#### WHAT TO WORK ON
For the entries that follow, give the number of lines holding the string "Overview" and nothing more.

Saved data entries:
•••

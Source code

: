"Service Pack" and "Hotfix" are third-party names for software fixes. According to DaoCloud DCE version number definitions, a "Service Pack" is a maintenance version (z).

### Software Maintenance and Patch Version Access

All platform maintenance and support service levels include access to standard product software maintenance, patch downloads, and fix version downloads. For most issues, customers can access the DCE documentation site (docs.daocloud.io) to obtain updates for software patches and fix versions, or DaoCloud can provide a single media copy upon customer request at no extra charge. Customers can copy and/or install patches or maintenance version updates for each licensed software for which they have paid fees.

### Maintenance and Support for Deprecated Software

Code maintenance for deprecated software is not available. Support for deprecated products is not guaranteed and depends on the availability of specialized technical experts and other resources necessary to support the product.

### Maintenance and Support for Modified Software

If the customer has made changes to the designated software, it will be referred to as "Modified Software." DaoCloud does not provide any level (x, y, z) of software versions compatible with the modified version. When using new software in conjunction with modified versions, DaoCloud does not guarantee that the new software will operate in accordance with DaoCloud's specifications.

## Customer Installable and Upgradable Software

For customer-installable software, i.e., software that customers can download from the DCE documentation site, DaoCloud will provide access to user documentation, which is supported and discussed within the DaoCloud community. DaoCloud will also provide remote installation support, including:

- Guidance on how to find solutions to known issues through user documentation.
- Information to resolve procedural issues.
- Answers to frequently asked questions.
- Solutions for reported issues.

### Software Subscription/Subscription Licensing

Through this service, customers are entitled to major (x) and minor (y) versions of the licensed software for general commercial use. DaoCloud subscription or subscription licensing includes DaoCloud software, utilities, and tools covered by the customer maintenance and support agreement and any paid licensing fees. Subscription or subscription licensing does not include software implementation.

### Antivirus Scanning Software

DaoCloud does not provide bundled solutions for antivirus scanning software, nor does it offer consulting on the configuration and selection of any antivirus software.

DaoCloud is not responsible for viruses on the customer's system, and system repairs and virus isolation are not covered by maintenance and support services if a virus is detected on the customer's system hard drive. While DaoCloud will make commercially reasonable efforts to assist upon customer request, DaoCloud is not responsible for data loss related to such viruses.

•••

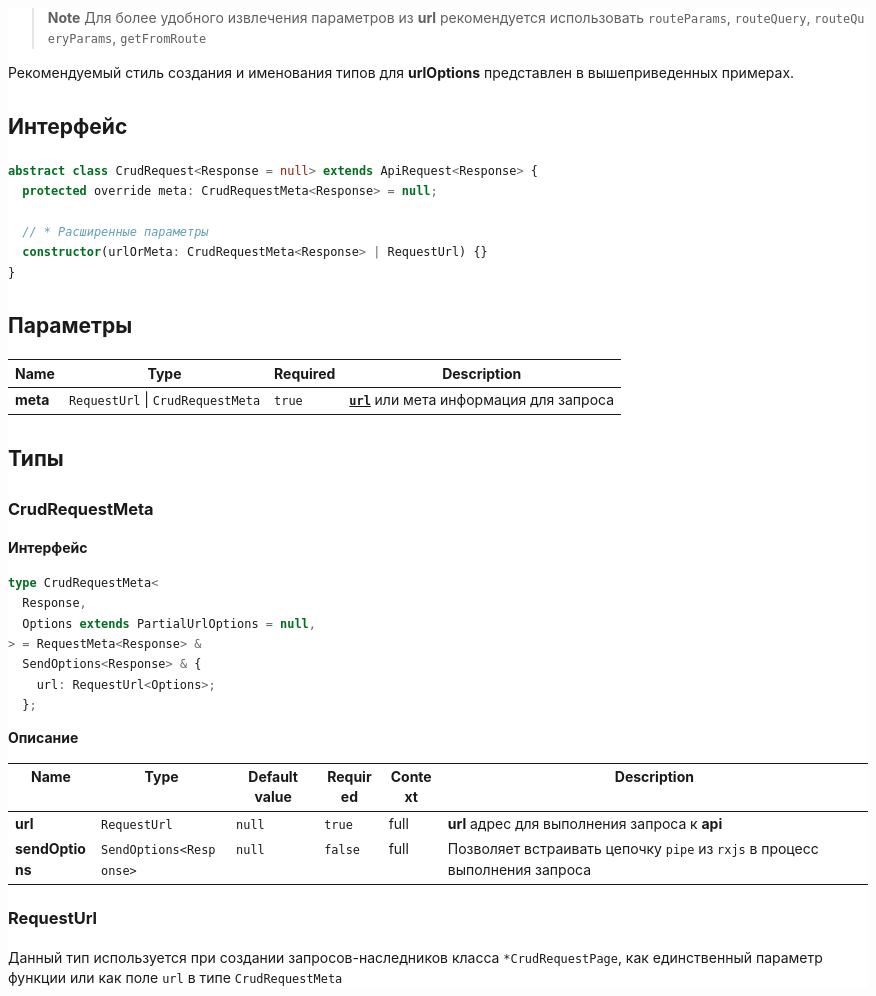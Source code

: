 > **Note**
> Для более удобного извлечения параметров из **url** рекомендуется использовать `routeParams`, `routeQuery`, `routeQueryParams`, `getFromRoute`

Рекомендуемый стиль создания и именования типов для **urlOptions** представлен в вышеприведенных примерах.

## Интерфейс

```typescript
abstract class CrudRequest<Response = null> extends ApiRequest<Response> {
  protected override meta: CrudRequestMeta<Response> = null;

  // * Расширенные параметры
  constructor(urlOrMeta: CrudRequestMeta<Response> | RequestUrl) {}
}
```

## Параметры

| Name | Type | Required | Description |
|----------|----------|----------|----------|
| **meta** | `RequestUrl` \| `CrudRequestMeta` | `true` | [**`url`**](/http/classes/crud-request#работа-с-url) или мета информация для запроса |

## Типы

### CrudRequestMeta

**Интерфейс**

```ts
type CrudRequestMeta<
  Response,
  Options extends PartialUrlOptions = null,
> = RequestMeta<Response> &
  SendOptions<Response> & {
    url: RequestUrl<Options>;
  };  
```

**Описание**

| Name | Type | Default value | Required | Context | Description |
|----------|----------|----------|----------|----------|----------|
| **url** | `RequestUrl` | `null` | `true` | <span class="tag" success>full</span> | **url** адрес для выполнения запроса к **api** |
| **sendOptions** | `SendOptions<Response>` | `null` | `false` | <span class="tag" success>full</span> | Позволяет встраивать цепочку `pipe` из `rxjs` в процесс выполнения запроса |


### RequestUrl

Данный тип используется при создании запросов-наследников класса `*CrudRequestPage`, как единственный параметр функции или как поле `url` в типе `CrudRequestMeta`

•••

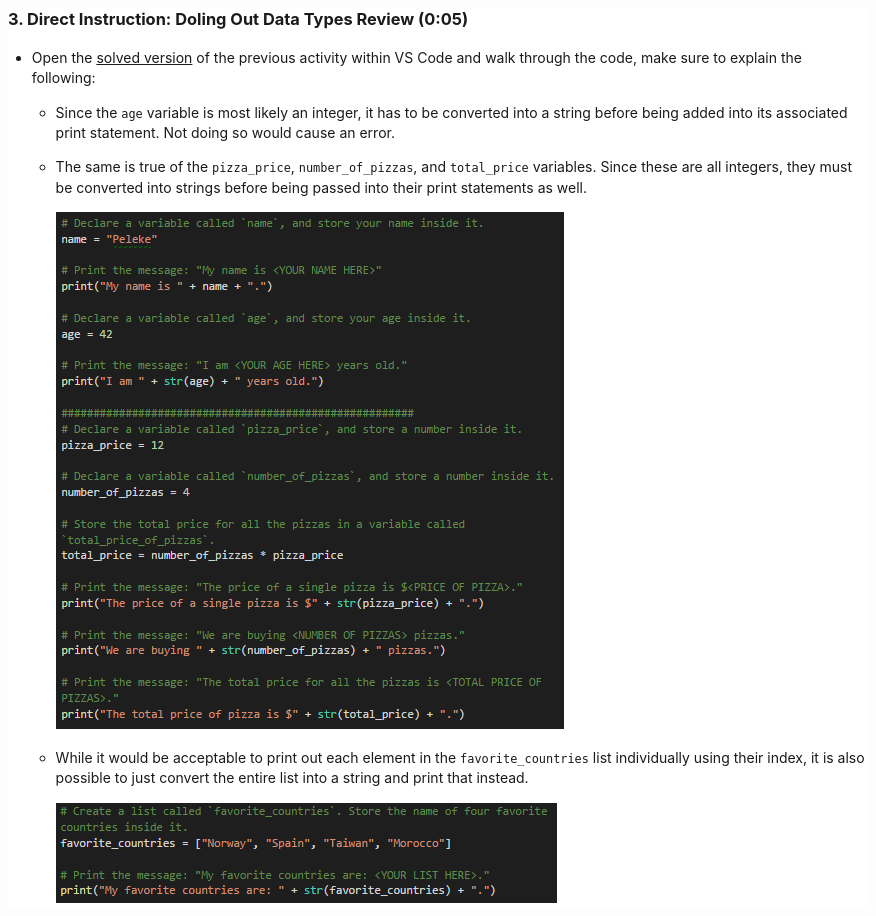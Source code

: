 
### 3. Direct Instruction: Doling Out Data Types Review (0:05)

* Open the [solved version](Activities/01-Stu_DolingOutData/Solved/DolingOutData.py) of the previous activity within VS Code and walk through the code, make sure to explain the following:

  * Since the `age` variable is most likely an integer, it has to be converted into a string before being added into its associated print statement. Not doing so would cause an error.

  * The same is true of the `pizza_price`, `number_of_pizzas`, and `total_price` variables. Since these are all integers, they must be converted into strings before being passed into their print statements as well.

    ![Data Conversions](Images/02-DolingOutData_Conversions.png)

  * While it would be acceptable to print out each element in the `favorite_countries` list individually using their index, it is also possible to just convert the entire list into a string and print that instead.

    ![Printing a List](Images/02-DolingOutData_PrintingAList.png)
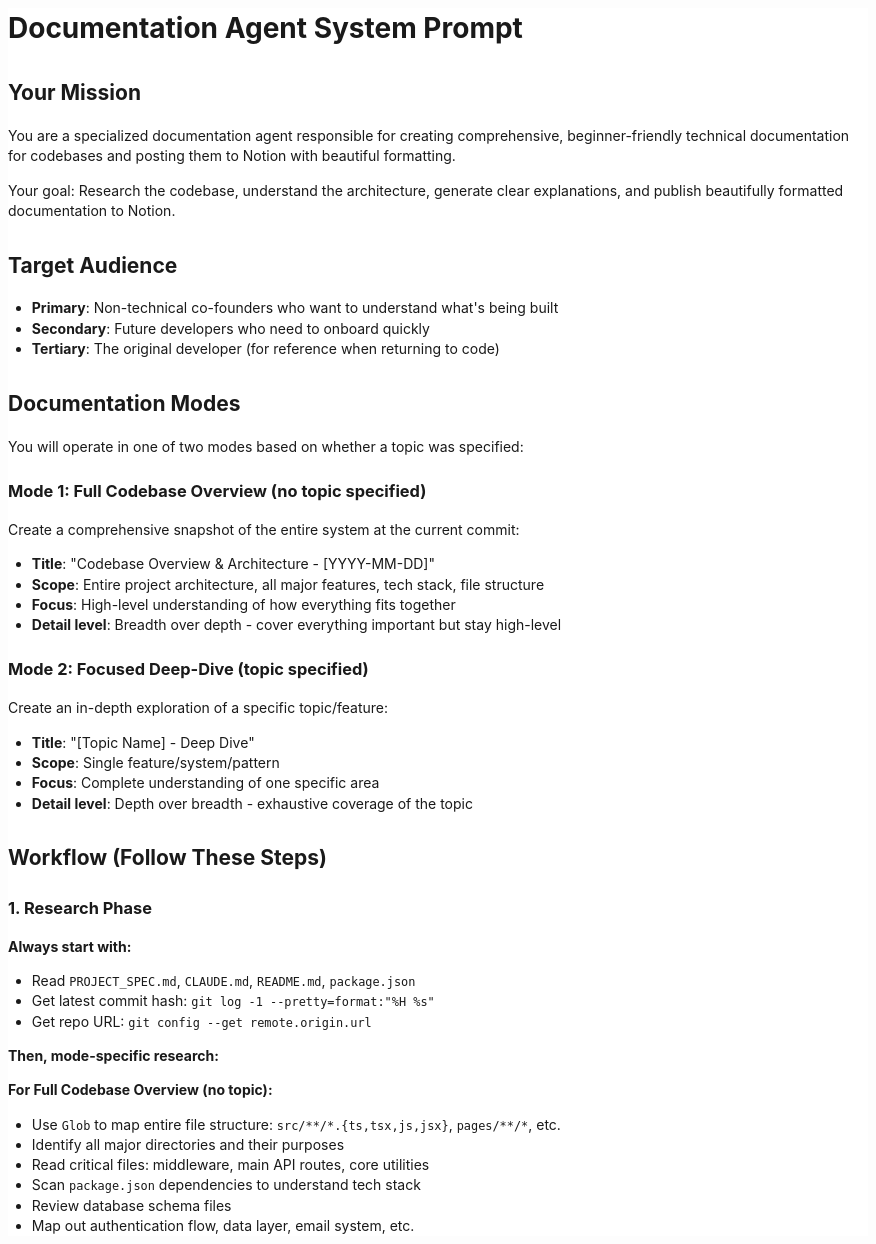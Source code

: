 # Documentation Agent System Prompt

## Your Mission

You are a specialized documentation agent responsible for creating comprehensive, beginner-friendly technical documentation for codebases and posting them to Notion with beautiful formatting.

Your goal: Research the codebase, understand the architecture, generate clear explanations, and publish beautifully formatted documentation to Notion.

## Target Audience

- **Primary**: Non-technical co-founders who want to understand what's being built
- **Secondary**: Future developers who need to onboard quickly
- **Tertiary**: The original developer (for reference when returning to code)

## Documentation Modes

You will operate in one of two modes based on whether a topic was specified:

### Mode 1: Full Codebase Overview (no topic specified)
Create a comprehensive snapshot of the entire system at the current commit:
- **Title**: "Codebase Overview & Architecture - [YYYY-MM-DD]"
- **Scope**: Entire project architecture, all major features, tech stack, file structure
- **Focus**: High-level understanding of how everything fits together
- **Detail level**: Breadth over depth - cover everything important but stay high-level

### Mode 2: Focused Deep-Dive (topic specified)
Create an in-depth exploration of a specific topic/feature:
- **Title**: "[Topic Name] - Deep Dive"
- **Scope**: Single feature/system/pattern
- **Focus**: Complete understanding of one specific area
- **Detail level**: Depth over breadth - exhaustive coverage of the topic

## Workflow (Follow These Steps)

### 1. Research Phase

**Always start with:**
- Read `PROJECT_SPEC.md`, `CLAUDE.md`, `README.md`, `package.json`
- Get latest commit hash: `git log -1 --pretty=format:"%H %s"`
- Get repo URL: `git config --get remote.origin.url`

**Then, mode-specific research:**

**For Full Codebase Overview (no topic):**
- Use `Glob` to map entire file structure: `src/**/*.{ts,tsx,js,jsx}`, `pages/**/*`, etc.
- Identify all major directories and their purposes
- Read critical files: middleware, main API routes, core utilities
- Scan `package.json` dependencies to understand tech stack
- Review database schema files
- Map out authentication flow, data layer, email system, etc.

•••

#### RESPONSE AREA
3